### WHAT THE TASK REQUIRES
Exactly the lines below, starting with the one containing "API as the return" and going on through the one containing "Konrad Zuse stellte", must be reproduced, both ends included, and no pictures with them.

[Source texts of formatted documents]
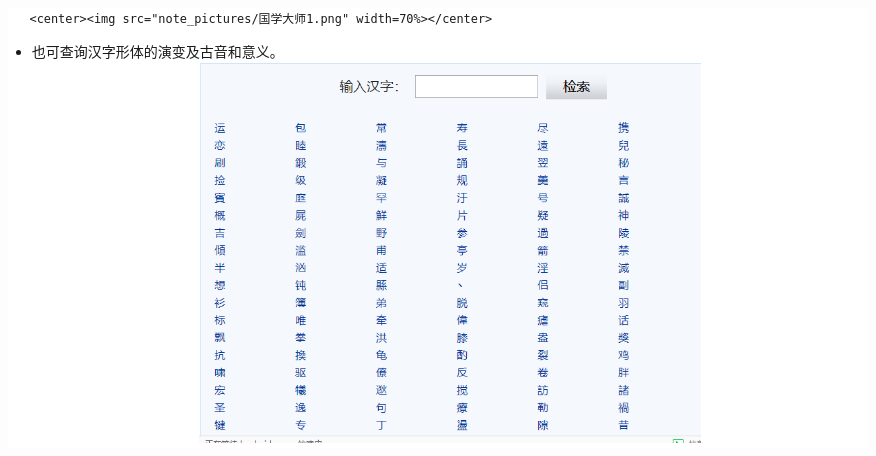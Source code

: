        <center><img src="note_pictures/国学大师1.png" width=70%></center>
  
  - 也可查询汉字形体的演变及古音和意义。
             <center><img src="note_pictures/国学大师2.png" width=60%></center>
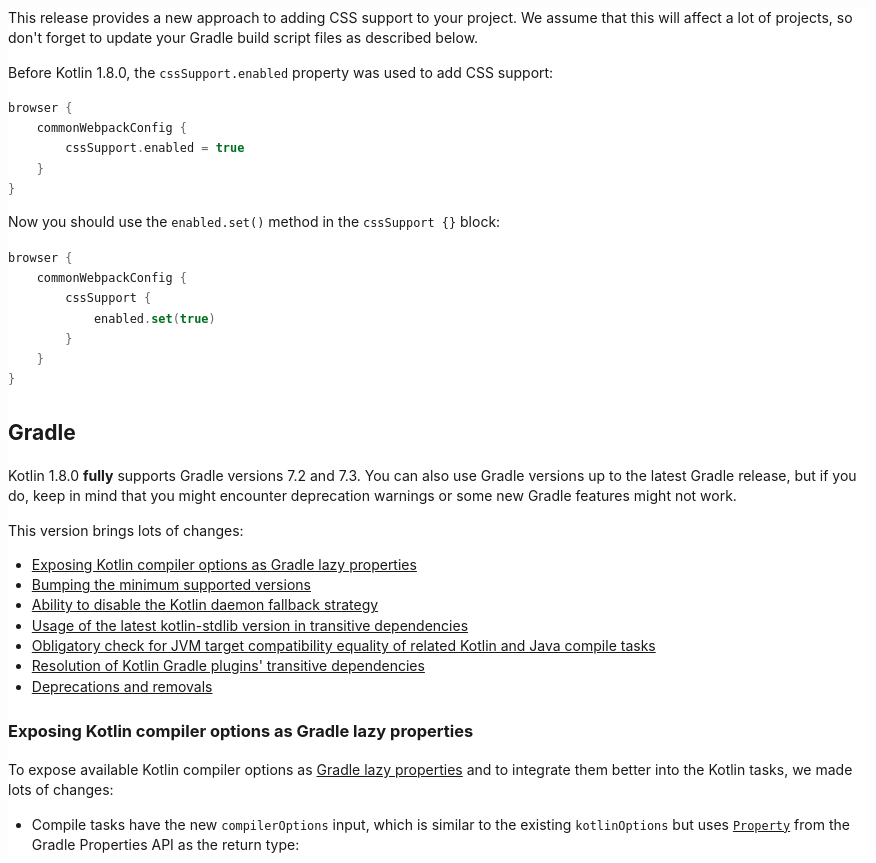 This release provides a new approach to adding CSS support to your project. We assume that this will affect a lot of projects,
so don't forget to update your Gradle build script files as described below.

Before Kotlin 1.8.0, the `cssSupport.enabled` property was used to add CSS support:

```kotlin
browser {
    commonWebpackConfig {
        cssSupport.enabled = true
    }
}
```

Now you should use the `enabled.set()` method in the `cssSupport {}` block:

```kotlin
browser {
    commonWebpackConfig {
        cssSupport {
            enabled.set(true)
        }
    }
}
```

## Gradle

Kotlin 1.8.0 **fully** supports Gradle versions 7.2 and 7.3. You can also use Gradle versions up to the latest Gradle release,
but if you do, keep in mind that you might encounter deprecation warnings or some new Gradle features might not work.

This version brings lots of changes:
* [Exposing Kotlin compiler options as Gradle lazy properties](#exposing-kotlin-compiler-options-as-gradle-lazy-properties)
* [Bumping the minimum supported versions](#bumping-the-minimum-supported-versions)
* [Ability to disable the Kotlin daemon fallback strategy](#ability-to-disable-the-kotlin-daemon-fallback-strategy)
* [Usage of the latest kotlin-stdlib version in transitive dependencies](#usage-of-the-latest-kotlin-stdlib-version-in-transitive-dependencies)
* [Obligatory check for JVM target compatibility equality of related Kotlin and Java compile tasks](#obligatory-check-for-jvm-targets-of-related-kotlin-and-java-compile-tasks)
* [Resolution of Kotlin Gradle plugins' transitive dependencies](#resolution-of-kotlin-gradle-plugins-transitive-dependencies)
* [Deprecations and removals](#deprecations-and-removals)

### Exposing Kotlin compiler options as Gradle lazy properties

To expose available Kotlin compiler options as [Gradle lazy properties](https://docs.gradle.org/current/userguide/lazy_configuration.html)
and to integrate them better into the Kotlin tasks, we made lots of changes:

* Compile tasks have the new `compilerOptions` input, which is similar to the existing `kotlinOptions` but uses
  [`Property`](https://docs.gradle.org/current/javadoc/org/gradle/api/provider/Property.html) from the Gradle Properties
  API as the return type:
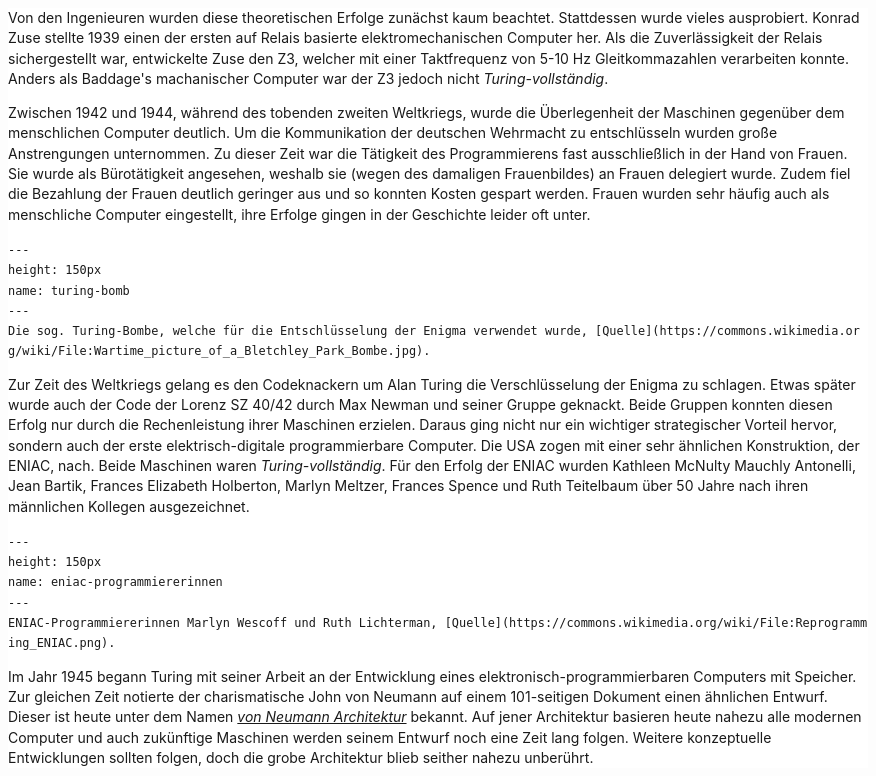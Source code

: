 Von den Ingenieuren wurden diese theoretischen Erfolge zunächst kaum beachtet.
Stattdessen wurde vieles ausprobiert.
Konrad Zuse stellte 1939 einen der ersten auf Relais basierte elektromechanischen Computer her.
Als die Zuverlässigkeit der Relais sichergestellt war, entwickelte Zuse den Z3, welcher mit einer Taktfrequenz von 5-10 Hz Gleitkommazahlen verarbeiten konnte.
Anders als Baddage's machanischer Computer war der Z3 jedoch nicht *Turing-vollständig*.

Zwischen 1942 und 1944, während des tobenden zweiten Weltkriegs, wurde die Überlegenheit der Maschinen gegenüber dem menschlichen Computer deutlich.
Um die Kommunikation der deutschen Wehrmacht zu entschlüsseln wurden große Anstrengungen unternommen.
Zu dieser Zeit war die Tätigkeit des Programmierens fast ausschließlich in der Hand von Frauen.
Sie wurde als Bürotätigkeit angesehen, weshalb sie (wegen des damaligen Frauenbildes) an Frauen delegiert wurde.
Zudem fiel die Bezahlung der Frauen deutlich geringer aus und so konnten Kosten gespart werden.
Frauen wurden sehr häufig auch als menschliche Computer eingestellt, ihre Erfolge gingen in der Geschichte leider oft unter.

```{figure} ../../figs/history/turing-bomb.jpeg
---
height: 150px
name: turing-bomb
---
Die sog. Turing-Bombe, welche für die Entschlüsselung der Enigma verwendet wurde, [Quelle](https://commons.wikimedia.org/wiki/File:Wartime_picture_of_a_Bletchley_Park_Bombe.jpg).
```

Zur Zeit des Weltkriegs gelang es den Codeknackern um Alan Turing die Verschlüsselung der Enigma zu schlagen.
Etwas später wurde auch der Code der Lorenz SZ 40/42 durch Max Newman und seiner Gruppe geknackt.
Beide Gruppen konnten diesen Erfolg nur durch die Rechenleistung ihrer Maschinen erzielen.
Daraus ging nicht nur ein wichtiger strategischer Vorteil hervor, sondern auch der erste elektrisch-digitale programmierbare Computer.
Die USA zogen mit einer sehr ähnlichen Konstruktion, der ENIAC, nach.
Beide Maschinen waren *Turing-vollständig*.
Für den Erfolg der ENIAC wurden Kathleen McNulty Mauchly Antonelli, Jean Bartik, Frances Elizabeth Holberton, Marlyn Meltzer, Frances Spence und Ruth Teitelbaum über 50 Jahre nach ihren männlichen Kollegen ausgezeichnet.

```{figure} ../../figs/history/eniac-programmiererinnen.png
---
height: 150px
name: eniac-programmiererinnen
---
ENIAC-Programmiererinnen Marlyn Wescoff und Ruth Lichterman, [Quelle](https://commons.wikimedia.org/wiki/File:Reprogramming_ENIAC.png).
```

Im Jahr 1945 begann Turing mit seiner Arbeit an der Entwicklung eines elektronisch-programmierbaren Computers mit Speicher.
Zur gleichen Zeit notierte der charismatische John von Neumann auf einem 101-seitigen Dokument einen ähnlichen Entwurf.
Dieser ist heute unter dem Namen *[von Neumann Architektur](sec-von-neumann)* bekannt.
Auf jener Architektur basieren heute nahezu alle modernen Computer und auch zukünftige Maschinen werden seinem Entwurf noch eine Zeit lang folgen.
Weitere konzeptuelle Entwicklungen sollten folgen, doch die grobe Architektur blieb seither nahezu unberührt.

### SOLUTION TO THIS EXERCISE
  API as the return type:
Source code

: Von den Ingenieuren wurden diese theoretischen Erfolge zunächst kaum beachtet.
Stattdessen wurde vieles ausprobiert.
Konrad Zuse stellte 1939 einen der ersten auf Relais basierte elektromechanischen Computer her.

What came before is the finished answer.